**Task**
Could you please retype exactly the lines from the start of the records below through the line that contains "update form with", both included, and leave out the pictures?

=== Section Start ===

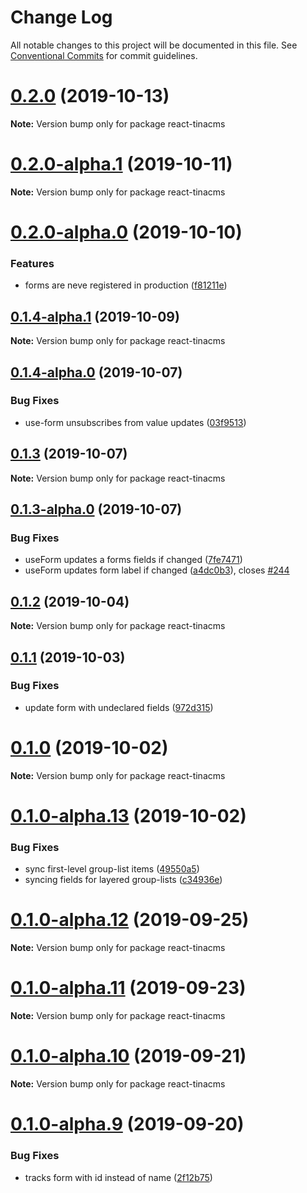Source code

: # Change Log

All notable changes to this project will be documented in this file.
See [Conventional Commits](https://conventionalcommits.org) for commit guidelines.

# [0.2.0](https://github.com/tinacms/tinacms/compare/react-tinacms@0.2.0-alpha.1...react-tinacms@0.2.0) (2019-10-13)

**Note:** Version bump only for package react-tinacms





# [0.2.0-alpha.1](https://github.com/tinacms/tinacms/compare/react-tinacms@0.2.0-alpha.0...react-tinacms@0.2.0-alpha.1) (2019-10-11)

**Note:** Version bump only for package react-tinacms





# [0.2.0-alpha.0](https://github.com/tinacms/tinacms/compare/react-tinacms@0.1.1...react-tinacms@0.2.0-alpha.0) (2019-10-10)


### Features

* forms are neve registered in production ([f81211e](https://github.com/tinacms/tinacms/commit/f81211e))





## [0.1.4-alpha.1](https://github.com/tinacms/tinacms/compare/react-tinacms@0.1.1...react-tinacms@0.1.4-alpha.1) (2019-10-09)

**Note:** Version bump only for package react-tinacms





## [0.1.4-alpha.0](https://github.com/tinacms/tinacms/compare/react-tinacms@0.1.3...react-tinacms@0.1.4-alpha.0) (2019-10-07)


### Bug Fixes

* use-form unsubscribes from value updates ([03f9513](https://github.com/tinacms/tinacms/commit/03f9513))





## [0.1.3](https://github.com/tinacms/tinacms/compare/react-tinacms@0.1.3-alpha.0...react-tinacms@0.1.3) (2019-10-07)

**Note:** Version bump only for package react-tinacms





## [0.1.3-alpha.0](https://github.com/tinacms/tinacms/compare/react-tinacms@0.1.1...react-tinacms@0.1.3-alpha.0) (2019-10-07)


### Bug Fixes

* useForm updates a forms fields if changed ([7fe7471](https://github.com/tinacms/tinacms/commit/7fe7471))
* useForm updates form label if changed ([a4dc0b3](https://github.com/tinacms/tinacms/commit/a4dc0b3)), closes [#244](https://github.com/tinacms/tinacms/issues/244)





## [0.1.2](https://github.com/tinacms/tinacms/compare/react-tinacms@0.1.2-alpha.0...react-tinacms@0.1.2) (2019-10-04)

**Note:** Version bump only for package react-tinacms





## [0.1.1](https://github.com/tinacms/tinacms/compare/react-tinacms@0.1.0...react-tinacms@0.1.1) (2019-10-03)


### Bug Fixes

* update form with undeclared fields ([972d315](https://github.com/tinacms/tinacms/commit/972d315))





# [0.1.0](https://github.com/tinacms/tinacms/compare/react-tinacms@0.1.0-alpha.13...react-tinacms@0.1.0) (2019-10-02)

**Note:** Version bump only for package react-tinacms





# [0.1.0-alpha.13](https://github.com/tinacms/tinacms/compare/react-tinacms@0.1.0-alpha.12...react-tinacms@0.1.0-alpha.13) (2019-10-02)


### Bug Fixes

* sync first-level group-list items ([49550a5](https://github.com/tinacms/tinacms/commit/49550a5))
* syncing fields for layered group-lists ([c34936e](https://github.com/tinacms/tinacms/commit/c34936e))





# [0.1.0-alpha.12](https://github.com/tinacms/tinacms/compare/react-tinacms@0.1.0-alpha.11...react-tinacms@0.1.0-alpha.12) (2019-09-25)

**Note:** Version bump only for package react-tinacms





# [0.1.0-alpha.11](https://github.com/tinacms/tinacms/compare/react-tinacms@0.1.0-alpha.10...react-tinacms@0.1.0-alpha.11) (2019-09-23)

**Note:** Version bump only for package react-tinacms





# [0.1.0-alpha.10](https://github.com/tinacms/tinacms/compare/react-tinacms@0.1.0-alpha.9...react-tinacms@0.1.0-alpha.10) (2019-09-21)

**Note:** Version bump only for package react-tinacms





# [0.1.0-alpha.9](https://github.com/tinacms/tinacms/compare/react-tinacms@0.1.0-alpha.8...react-tinacms@0.1.0-alpha.9) (2019-09-20)


### Bug Fixes

* tracks form with id instead of name ([2f12b75](https://github.com/tinacms/tinacms/commit/2f12b75))
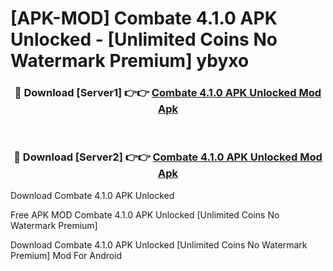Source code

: # [APK-MOD] Combate 4.1.0 APK Unlocked - [Unlimited Coins No Watermark Premium] ybyxo



<div align="center">
<h3>🔴 Download [Server1] 👉👉 <a href="https://momento.my/?title=Combate_4.1.0_APK_Unlocked">Combate 4.1.0 APK Unlocked Mod Apk</a></h3><br>

<h3>🔴 Download [Server2] 👉👉 <a href="https://momento.my/?title=Combate_4.1.0_APK_Unlocked">Combate 4.1.0 APK Unlocked Mod Apk</a></h3>
</div>



Download Combate 4.1.0 APK Unlocked 

Free APK MOD Combate 4.1.0 APK Unlocked [Unlimited Coins No Watermark Premium]

Download Combate 4.1.0 APK Unlocked [Unlimited Coins No Watermark Premium] Mod For Android
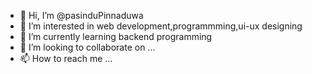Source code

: - 👋 Hi, I’m @pasinduPinnaduwa
- 👀 I’m interested in web development,programmming,ui-ux designing
- 🌱 I’m currently learning backend programming
- 💞️ I’m looking to collaborate on ...
- 📫 How to reach me ...

<!---
pasinduPinnaduwa/pasinduPinnaduwa is a ✨ special ✨ repository because its `README.md` (this file) appears on your GitHub profile.
You can click the Preview link to take a look at your changes.
--->
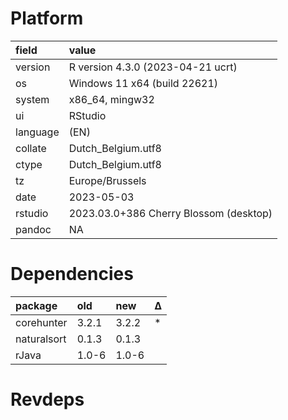 # Platform

|field    |value                                  |
|:--------|:--------------------------------------|
|version  |R version 4.3.0 (2023-04-21 ucrt)      |
|os       |Windows 11 x64 (build 22621)           |
|system   |x86_64, mingw32                        |
|ui       |RStudio                                |
|language |(EN)                                   |
|collate  |Dutch_Belgium.utf8                     |
|ctype    |Dutch_Belgium.utf8                     |
|tz       |Europe/Brussels                        |
|date     |2023-05-03                             |
|rstudio  |2023.03.0+386 Cherry Blossom (desktop) |
|pandoc   |NA                                     |

# Dependencies

|package     |old   |new   |Δ  |
|:-----------|:-----|:-----|:--|
|corehunter  |3.2.1 |3.2.2 |*  |
|naturalsort |0.1.3 |0.1.3 |   |
|rJava       |1.0-6 |1.0-6 |   |

# Revdeps


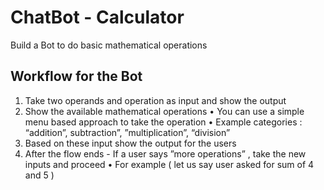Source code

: # ChatBot - Calculator
Build a Bot to do basic mathematical operations

## Workflow for the Bot
1. Take two operands and operation as input and show the output
2. Show the available mathematical operations
  • You can use a simple menu based approach to take the operation
  • Example categories : “addition”, subtraction”, ”multiplication”, “division”
3. Based on these input show the output for the users
4. After the flow ends - If a user says ”more operations” , take the new inputs and proceed
  • For example ( let us say user asked for sum of 4 and 5 )

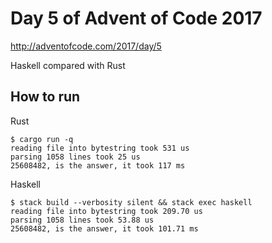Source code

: # Day 5 of Advent of Code 2017

http://adventofcode.com/2017/day/5

Haskell compared with Rust

## How to run

Rust

    $ cargo run -q
    reading file into bytestring took 531 us
    parsing 1058 lines took 25 us
    25608482, is the answer, it took 117 ms

Haskell

    $ stack build --verbosity silent && stack exec haskell
    reading file into bytestring took 209.70 us
    parsing 1058 lines took 53.88 us
    25608482, is the answer, it took 101.71 ms
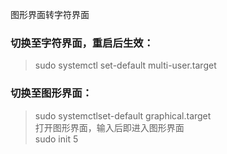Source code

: 图形界面转字符界面<br>
### 切换至字符界面，重启后生效：<br>
>sudo systemctl set-default multi-user.target<br>
### 切换至图形界面：<br>
>sudo systemctlset-default graphical.target<br>
打开图形界面，输入后即进入图形界面<br>
>sudo init 5<br>
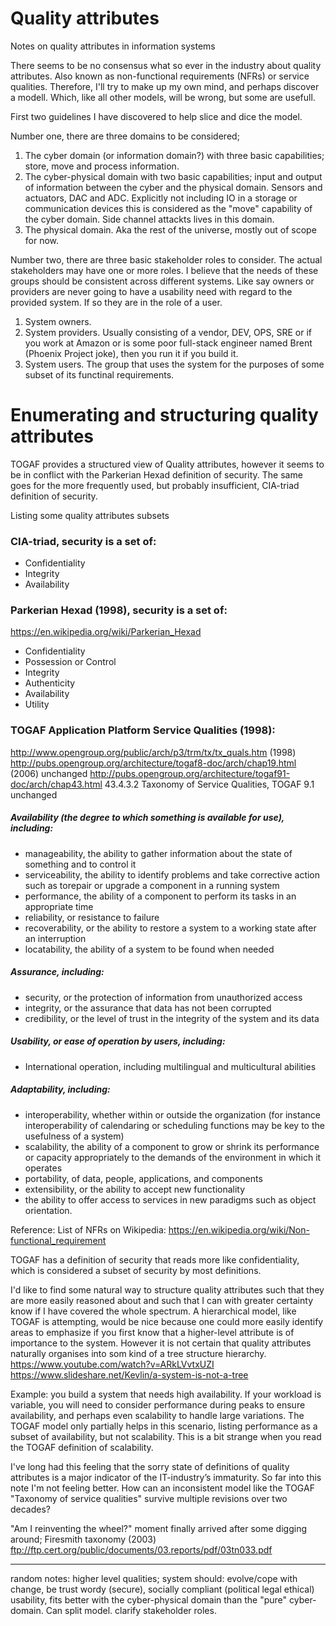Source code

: # Quality attributes
Notes on quality attributes in information systems

There seems to be no consensus what so ever in the industry about quality attributes. Also known as non-functional requirements (NFRs) or service qualities. Therefore, I'll try to make up my own mind, and perhaps discover a modell. Which, like all other models, will be wrong, but some are usefull.

First two guidelines I have discovered to help slice and dice the model.

Number one, there are three domains to be considered;
1) The cyber domain (or information domain?) with three basic capabilities; store, move and process information.
2) The cyber-physical domain with two basic capabilities; input and output of information between the cyber and the physical domain. Sensors and actuators, DAC and ADC. Explicitly not including IO in a storage or communication devices this is considered as the "move" capability of the cyber domain. Side channel attackts lives in this domain.
3) The physical domain. Aka the rest of the universe, mostly out of scope for now.

Number two, there are three basic stakeholder roles to consider. The actual stakeholders may have one or more roles. I believe that the needs of these groups should be consistent across different systems. Like say owners or providers are never going to have a usability need with regard to the provided system. If so they are in the role of a user.
1) System owners.
2) System providers. Usually consisting of a vendor, DEV, OPS, SRE or if you work at Amazon or is some poor full-stack engineer named Brent (Phoenix Project joke), then you run it if you build it.
3) System users. The group that uses the system for the purposes of some subset of its functinal requirements.

# Enumerating and structuring quality attributes

TOGAF provides a structured view of Quality attributes, however it seems to be in conflict with the Parkerian Hexad definition of security. The same goes for the more frequently used, but probably insufficient, CIA-triad definition of security.

Listing some quality attributes subsets

### CIA-triad, security is a set of:
- Confidentiality
- Integrity
- Availability

### Parkerian Hexad (1998), security is a set of:
https://en.wikipedia.org/wiki/Parkerian_Hexad
- Confidentiality
- Possession or Control
- Integrity
- Authenticity
- Availability
- Utility

### TOGAF Application Platform Service Qualities (1998):
http://www.opengroup.org/public/arch/p3/trm/tx/tx_quals.htm (1998)
http://pubs.opengroup.org/architecture/togaf8-doc/arch/chap19.html (2006) unchanged
http://pubs.opengroup.org/architecture/togaf91-doc/arch/chap43.html 43.4.3.2 Taxonomy of Service Qualities, TOGAF 9.1 unchanged

##### Availability (the degree to which something is available for use), including:
* manageability, the ability to gather information about the state of something and to control it
* serviceability, the ability to identify problems and take corrective action such as torepair or upgrade a component in a running system
* performance, the ability of a component to perform its tasks in an appropriate time
* reliability, or resistance to failure
* recoverability, or the ability to restore a system to a working state after an interruption
* locatability, the ability of a system to be found when needed
##### Assurance, including:
* security, or the protection of information from unauthorized access
* integrity, or the assurance that data has not been corrupted
* credibility, or the level of trust in the integrity of the system and its data
##### Usability, or ease of operation by users, including:
* International operation, including multilingual and multicultural abilities
##### Adaptability, including:
* interoperability, whether within or outside the organization (for instance interoperability of calendaring or scheduling functions may be key to the usefulness of a system)
* scalability, the ability of a component to grow or shrink its performance or capacity appropriately to the demands of the environment in which it operates
* portability, of data, people, applications, and components
* extensibility, or the ability to accept new functionality
* the ability to offer access to services in new paradigms such as object orientation.

Reference:
List of NFRs on Wikipedia:
https://en.wikipedia.org/wiki/Non-functional_requirement

TOGAF has a definition of security that reads more like confidentiality, which is considered a subset of security by most definitions.

I'd like to find some natural way to structure quality attributes such that they are more easily reasoned about and such that I can with greater certainty know if I have covered the whole spectrum. A hierarchical model, like TOGAF is attempting, would be nice because one could more easily identify areas to emphasize if you first know that a higher-level attribute is of importance to the system. However it is not certain that quality attributes naturally organises into som kind of a tree structure hierarchy.
https://www.youtube.com/watch?v=ARkLVvtxUZI
https://www.slideshare.net/Kevlin/a-system-is-not-a-tree

Example: you build a system that needs high availability. If your workload is variable, you will need to consider performance during peaks to ensure availability, and perhaps even scalability to handle large variations. The TOGAF model only partially helps in this scenario, listing performance as a subset of availability, but not scalability. This is a bit strange when you read the TOGAF definition of scalability.

I've long had this feeling that the sorry state of definitions of quality attributes is a major indicator of the IT-industry’s immaturity. So far into this note I'm not feeling better. How can an inconsistent model like the TOGAF "Taxonomy of service qualities" survive multiple revisions over two decades?

"Am I reinventing the wheel?" moment finally arrived after some digging around; Firesmith taxonomy (2003) ftp://ftp.cert.org/public/documents/03.reports/pdf/03tn033.pdf

---
random notes: higher level qualities; system should: evolve/cope with change, be trust wordy (secure), socially compliant (political legal ethical) usability, fits better with the cyber-physical domain than the "pure" cyber-domain. Can split model. clarify stakeholder roles.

=== Section End ===

**Answer to the problem**
Source code

: # Change Log

All notable changes to this project will be documented in this file.
See [Conventional Commits](https://conventionalcommits.org) for commit guidelines.

# [0.2.0](https://github.com/tinacms/tinacms/compare/react-tinacms@0.2.0-alpha.1...react-tinacms@0.2.0) (2019-10-13)

**Note:** Version bump only for package react-tinacms





# [0.2.0-alpha.1](https://github.com/tinacms/tinacms/compare/react-tinacms@0.2.0-alpha.0...react-tinacms@0.2.0-alpha.1) (2019-10-11)

**Note:** Version bump only for package react-tinacms





# [0.2.0-alpha.0](https://github.com/tinacms/tinacms/compare/react-tinacms@0.1.1...react-tinacms@0.2.0-alpha.0) (2019-10-10)


### Features

* forms are neve registered in production ([f81211e](https://github.com/tinacms/tinacms/commit/f81211e))





## [0.1.4-alpha.1](https://github.com/tinacms/tinacms/compare/react-tinacms@0.1.1...react-tinacms@0.1.4-alpha.1) (2019-10-09)

**Note:** Version bump only for package react-tinacms





## [0.1.4-alpha.0](https://github.com/tinacms/tinacms/compare/react-tinacms@0.1.3...react-tinacms@0.1.4-alpha.0) (2019-10-07)


### Bug Fixes

* use-form unsubscribes from value updates ([03f9513](https://github.com/tinacms/tinacms/commit/03f9513))





## [0.1.3](https://github.com/tinacms/tinacms/compare/react-tinacms@0.1.3-alpha.0...react-tinacms@0.1.3) (2019-10-07)

**Note:** Version bump only for package react-tinacms





## [0.1.3-alpha.0](https://github.com/tinacms/tinacms/compare/react-tinacms@0.1.1...react-tinacms@0.1.3-alpha.0) (2019-10-07)


### Bug Fixes

* useForm updates a forms fields if changed ([7fe7471](https://github.com/tinacms/tinacms/commit/7fe7471))
* useForm updates form label if changed ([a4dc0b3](https://github.com/tinacms/tinacms/commit/a4dc0b3)), closes [#244](https://github.com/tinacms/tinacms/issues/244)





## [0.1.2](https://github.com/tinacms/tinacms/compare/react-tinacms@0.1.2-alpha.0...react-tinacms@0.1.2) (2019-10-04)

**Note:** Version bump only for package react-tinacms





## [0.1.1](https://github.com/tinacms/tinacms/compare/react-tinacms@0.1.0...react-tinacms@0.1.1) (2019-10-03)


### Bug Fixes

* update form with undeclared fields ([972d315](https://github.com/tinacms/tinacms/commit/972d315))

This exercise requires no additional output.